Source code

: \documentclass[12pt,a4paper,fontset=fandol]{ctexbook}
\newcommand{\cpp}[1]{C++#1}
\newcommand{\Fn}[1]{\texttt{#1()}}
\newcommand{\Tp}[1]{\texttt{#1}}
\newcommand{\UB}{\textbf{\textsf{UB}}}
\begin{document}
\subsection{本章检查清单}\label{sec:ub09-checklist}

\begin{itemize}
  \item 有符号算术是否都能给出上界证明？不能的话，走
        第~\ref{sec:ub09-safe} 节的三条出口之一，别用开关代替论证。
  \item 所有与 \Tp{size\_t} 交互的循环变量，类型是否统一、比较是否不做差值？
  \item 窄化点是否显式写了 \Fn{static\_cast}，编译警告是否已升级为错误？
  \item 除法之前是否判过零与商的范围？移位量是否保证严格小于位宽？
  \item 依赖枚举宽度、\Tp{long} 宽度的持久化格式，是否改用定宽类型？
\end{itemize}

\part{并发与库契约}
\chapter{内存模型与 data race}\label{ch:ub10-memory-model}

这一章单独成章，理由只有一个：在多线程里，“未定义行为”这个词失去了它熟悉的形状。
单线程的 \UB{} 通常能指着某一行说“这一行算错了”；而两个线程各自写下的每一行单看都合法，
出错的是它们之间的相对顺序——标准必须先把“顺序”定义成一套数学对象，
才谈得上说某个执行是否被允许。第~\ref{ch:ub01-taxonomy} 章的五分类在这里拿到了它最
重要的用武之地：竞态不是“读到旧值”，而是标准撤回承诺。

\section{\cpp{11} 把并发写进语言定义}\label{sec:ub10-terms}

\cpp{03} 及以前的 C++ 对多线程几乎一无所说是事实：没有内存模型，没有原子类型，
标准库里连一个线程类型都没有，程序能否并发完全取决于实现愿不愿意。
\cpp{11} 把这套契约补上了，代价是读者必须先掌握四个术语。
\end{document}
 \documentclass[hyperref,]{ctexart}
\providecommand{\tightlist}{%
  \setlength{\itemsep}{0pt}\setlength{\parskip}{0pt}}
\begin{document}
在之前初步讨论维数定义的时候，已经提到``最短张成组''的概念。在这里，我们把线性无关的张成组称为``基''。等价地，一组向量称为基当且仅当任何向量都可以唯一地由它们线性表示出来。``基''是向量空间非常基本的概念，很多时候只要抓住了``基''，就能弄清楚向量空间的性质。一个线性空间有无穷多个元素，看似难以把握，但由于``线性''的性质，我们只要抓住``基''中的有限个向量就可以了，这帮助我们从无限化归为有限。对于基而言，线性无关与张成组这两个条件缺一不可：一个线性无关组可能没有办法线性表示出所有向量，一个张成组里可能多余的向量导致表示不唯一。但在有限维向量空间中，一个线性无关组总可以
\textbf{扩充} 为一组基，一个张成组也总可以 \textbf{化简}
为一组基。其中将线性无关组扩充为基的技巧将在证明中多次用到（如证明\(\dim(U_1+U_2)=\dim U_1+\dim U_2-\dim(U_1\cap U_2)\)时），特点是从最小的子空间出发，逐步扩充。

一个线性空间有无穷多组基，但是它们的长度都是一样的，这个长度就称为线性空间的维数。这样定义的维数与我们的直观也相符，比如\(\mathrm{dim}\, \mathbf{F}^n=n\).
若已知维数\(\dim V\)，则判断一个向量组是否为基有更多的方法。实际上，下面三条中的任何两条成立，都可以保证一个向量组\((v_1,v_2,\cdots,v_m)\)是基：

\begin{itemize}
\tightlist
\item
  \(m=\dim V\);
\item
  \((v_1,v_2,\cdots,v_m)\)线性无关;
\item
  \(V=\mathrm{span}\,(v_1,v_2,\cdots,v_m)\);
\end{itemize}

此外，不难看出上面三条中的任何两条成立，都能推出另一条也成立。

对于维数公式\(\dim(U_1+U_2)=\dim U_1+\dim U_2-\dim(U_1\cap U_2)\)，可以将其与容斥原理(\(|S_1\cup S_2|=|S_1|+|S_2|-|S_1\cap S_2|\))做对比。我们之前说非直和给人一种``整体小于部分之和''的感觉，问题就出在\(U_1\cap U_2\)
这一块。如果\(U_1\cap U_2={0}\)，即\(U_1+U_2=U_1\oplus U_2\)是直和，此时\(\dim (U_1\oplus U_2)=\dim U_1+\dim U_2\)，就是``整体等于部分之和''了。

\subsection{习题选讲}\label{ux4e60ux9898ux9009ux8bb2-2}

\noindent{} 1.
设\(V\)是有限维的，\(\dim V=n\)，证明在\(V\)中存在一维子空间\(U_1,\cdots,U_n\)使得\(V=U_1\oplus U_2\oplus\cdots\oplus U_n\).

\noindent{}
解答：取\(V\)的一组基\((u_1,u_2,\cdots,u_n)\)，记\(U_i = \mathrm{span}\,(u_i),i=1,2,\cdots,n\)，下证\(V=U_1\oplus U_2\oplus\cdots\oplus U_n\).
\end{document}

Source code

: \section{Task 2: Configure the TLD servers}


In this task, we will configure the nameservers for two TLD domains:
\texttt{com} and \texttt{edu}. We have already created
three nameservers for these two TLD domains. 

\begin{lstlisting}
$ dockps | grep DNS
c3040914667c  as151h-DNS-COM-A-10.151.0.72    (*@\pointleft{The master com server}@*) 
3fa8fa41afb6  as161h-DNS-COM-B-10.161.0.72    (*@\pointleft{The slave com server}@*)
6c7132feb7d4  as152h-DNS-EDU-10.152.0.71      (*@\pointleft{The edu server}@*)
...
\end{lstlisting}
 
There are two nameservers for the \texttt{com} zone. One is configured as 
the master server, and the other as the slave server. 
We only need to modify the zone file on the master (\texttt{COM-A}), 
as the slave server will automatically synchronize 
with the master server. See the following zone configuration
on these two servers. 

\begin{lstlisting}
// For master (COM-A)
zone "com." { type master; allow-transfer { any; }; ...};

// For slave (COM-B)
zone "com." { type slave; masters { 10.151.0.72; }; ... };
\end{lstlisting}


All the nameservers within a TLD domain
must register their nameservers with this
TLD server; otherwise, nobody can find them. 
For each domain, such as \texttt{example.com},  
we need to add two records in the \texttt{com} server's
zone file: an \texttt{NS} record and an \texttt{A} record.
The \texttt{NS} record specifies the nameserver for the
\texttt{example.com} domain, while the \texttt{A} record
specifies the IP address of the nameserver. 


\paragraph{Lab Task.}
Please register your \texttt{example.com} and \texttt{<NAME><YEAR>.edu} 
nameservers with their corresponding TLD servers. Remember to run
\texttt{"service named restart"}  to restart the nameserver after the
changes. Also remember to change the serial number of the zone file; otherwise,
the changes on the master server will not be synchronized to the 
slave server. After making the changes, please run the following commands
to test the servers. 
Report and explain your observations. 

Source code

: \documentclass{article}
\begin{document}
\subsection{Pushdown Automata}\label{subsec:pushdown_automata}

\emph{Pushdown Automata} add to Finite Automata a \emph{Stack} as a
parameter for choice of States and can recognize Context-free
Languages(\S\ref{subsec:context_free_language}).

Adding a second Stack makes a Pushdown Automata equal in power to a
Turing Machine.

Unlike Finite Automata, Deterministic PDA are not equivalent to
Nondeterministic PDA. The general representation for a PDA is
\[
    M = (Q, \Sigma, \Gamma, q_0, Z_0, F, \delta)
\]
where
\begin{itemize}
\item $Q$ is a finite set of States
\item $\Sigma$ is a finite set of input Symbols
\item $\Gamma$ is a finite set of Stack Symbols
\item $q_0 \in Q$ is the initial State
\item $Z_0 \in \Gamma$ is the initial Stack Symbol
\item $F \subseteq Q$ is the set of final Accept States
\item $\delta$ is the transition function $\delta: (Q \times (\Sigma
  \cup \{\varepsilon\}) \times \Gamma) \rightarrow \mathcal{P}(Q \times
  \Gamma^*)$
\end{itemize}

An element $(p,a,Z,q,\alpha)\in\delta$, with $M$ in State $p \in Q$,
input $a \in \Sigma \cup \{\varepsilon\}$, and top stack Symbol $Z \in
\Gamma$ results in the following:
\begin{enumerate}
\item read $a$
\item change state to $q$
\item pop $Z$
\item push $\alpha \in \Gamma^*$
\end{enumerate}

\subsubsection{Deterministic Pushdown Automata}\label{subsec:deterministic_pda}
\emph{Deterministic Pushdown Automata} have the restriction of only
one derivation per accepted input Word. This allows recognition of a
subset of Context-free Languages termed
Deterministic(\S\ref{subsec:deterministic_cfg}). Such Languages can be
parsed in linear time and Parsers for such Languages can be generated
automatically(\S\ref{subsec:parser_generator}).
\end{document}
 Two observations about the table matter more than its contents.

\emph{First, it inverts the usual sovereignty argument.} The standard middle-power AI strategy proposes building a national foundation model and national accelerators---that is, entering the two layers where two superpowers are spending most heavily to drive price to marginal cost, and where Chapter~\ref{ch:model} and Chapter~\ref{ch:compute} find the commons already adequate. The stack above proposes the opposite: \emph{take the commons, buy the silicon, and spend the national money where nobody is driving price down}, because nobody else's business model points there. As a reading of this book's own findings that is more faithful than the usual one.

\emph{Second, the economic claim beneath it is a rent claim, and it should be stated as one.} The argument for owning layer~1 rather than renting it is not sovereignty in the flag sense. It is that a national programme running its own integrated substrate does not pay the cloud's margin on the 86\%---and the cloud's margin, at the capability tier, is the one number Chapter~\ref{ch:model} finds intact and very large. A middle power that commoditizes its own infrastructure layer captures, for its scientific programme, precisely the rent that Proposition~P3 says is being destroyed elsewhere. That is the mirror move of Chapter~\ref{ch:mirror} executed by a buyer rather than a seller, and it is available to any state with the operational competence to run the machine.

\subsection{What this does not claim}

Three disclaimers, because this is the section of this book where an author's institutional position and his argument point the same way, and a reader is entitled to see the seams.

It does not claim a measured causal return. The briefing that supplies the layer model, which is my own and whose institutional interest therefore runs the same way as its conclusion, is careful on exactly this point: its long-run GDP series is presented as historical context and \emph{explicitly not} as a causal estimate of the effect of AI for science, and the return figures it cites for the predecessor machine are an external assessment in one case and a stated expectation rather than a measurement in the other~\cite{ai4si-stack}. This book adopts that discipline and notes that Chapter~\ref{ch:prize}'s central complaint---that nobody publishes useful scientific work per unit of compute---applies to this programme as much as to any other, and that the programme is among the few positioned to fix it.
§ §
Please give again the lines above between the line holding "must register their nameservers with this" and the line holding "zone file: an", inclusive, exactly as they are and with nothing added.

must register their nameservers with this
TLD server; otherwise, nobody can find them. 
For each domain, such as \texttt{example.com},  
we need to add two records in the \texttt{com} server's
zone file: an \texttt{NS} record and an \texttt{A} record.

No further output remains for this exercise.